Every line that contains the word "model" is to be copied from the listing.

(Records for the task begins)

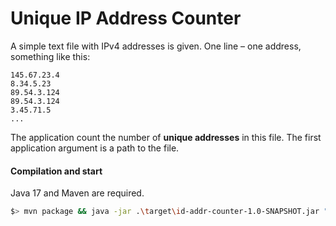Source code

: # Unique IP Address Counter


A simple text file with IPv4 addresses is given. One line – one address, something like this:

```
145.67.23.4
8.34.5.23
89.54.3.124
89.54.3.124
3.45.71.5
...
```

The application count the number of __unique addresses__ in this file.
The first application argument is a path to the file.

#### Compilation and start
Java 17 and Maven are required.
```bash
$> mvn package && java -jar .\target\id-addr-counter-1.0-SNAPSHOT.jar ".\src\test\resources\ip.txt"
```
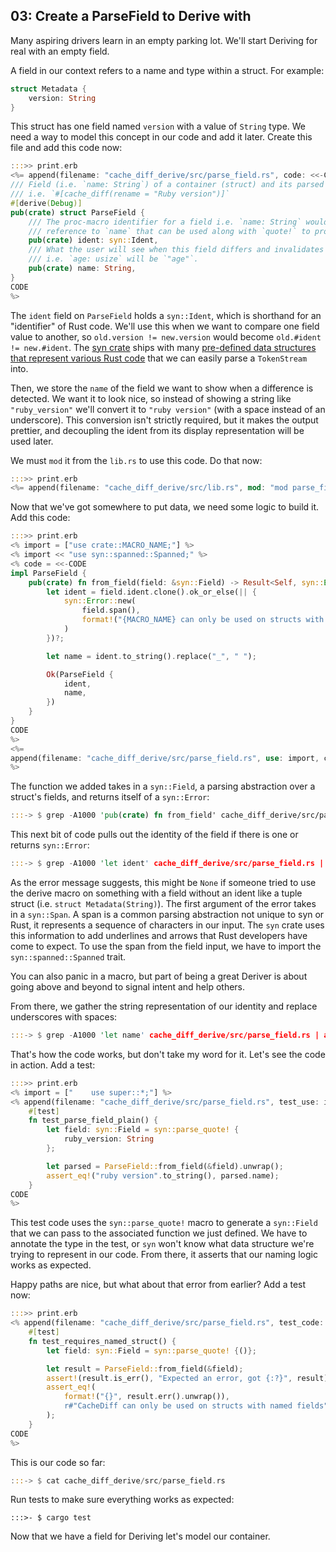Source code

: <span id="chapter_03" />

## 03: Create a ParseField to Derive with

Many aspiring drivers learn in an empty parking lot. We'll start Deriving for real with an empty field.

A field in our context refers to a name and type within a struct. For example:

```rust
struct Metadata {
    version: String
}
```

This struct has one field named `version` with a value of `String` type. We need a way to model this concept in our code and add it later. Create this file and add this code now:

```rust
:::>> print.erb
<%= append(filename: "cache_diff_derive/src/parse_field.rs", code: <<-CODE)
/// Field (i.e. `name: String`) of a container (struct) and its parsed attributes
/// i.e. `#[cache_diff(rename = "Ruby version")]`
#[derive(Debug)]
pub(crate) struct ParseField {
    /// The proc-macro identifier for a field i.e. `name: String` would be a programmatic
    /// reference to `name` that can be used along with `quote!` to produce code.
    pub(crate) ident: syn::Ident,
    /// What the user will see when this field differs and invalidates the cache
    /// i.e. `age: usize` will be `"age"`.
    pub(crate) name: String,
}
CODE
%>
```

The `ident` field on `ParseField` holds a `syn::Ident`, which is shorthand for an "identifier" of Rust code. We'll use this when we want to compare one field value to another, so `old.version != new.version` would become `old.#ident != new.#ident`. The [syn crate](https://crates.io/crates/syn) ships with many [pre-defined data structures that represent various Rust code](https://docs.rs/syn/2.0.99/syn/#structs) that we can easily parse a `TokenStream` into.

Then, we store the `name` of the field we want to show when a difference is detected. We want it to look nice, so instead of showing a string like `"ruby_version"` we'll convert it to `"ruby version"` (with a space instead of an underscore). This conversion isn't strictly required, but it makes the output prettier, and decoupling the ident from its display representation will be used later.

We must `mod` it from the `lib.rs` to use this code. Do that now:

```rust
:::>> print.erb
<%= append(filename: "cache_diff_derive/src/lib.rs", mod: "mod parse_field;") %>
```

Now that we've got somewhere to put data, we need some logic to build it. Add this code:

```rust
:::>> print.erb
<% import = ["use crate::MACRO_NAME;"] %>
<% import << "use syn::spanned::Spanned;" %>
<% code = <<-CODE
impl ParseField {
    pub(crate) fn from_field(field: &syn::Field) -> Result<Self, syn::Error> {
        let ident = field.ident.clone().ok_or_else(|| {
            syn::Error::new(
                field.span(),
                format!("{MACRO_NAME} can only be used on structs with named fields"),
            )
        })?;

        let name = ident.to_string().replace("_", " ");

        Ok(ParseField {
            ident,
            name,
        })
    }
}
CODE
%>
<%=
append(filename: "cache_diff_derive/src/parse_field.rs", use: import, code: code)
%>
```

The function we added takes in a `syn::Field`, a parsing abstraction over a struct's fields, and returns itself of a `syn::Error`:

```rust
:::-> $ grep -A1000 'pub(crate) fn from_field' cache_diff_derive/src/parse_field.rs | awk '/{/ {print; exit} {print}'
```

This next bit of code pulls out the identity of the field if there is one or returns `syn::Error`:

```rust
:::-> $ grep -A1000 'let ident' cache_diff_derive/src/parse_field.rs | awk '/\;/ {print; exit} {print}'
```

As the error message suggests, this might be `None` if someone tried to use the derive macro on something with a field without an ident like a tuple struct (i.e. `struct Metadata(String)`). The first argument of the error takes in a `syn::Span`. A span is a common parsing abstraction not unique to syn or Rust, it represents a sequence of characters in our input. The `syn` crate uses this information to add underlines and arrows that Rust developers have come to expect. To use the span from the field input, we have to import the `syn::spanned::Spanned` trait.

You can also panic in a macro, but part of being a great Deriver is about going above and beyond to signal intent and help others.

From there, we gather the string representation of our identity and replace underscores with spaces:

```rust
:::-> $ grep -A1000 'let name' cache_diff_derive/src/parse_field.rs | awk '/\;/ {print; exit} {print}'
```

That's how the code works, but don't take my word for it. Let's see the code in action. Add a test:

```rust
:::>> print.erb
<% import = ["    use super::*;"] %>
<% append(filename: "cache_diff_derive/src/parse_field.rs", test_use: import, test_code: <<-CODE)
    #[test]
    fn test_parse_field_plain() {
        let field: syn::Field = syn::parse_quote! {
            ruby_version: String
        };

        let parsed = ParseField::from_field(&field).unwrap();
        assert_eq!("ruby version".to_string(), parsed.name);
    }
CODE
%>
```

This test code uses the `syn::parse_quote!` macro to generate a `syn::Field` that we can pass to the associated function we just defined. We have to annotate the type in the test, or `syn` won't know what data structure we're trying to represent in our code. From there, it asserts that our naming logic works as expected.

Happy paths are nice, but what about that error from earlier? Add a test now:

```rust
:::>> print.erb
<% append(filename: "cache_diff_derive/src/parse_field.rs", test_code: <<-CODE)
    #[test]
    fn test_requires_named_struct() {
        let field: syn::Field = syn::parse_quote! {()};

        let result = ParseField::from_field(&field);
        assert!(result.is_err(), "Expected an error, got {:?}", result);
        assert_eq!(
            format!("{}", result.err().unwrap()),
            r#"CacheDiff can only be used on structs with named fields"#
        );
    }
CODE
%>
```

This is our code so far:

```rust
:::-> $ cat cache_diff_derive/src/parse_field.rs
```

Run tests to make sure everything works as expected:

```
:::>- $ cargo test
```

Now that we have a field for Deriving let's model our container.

(Records for the task ends)

● Expected output
This struct has one field named `version` with a value of `String` type. We need a way to model this concept in our code and add it later. Create this file and add this code now:
Now that we have a field for Deriving let's model our container.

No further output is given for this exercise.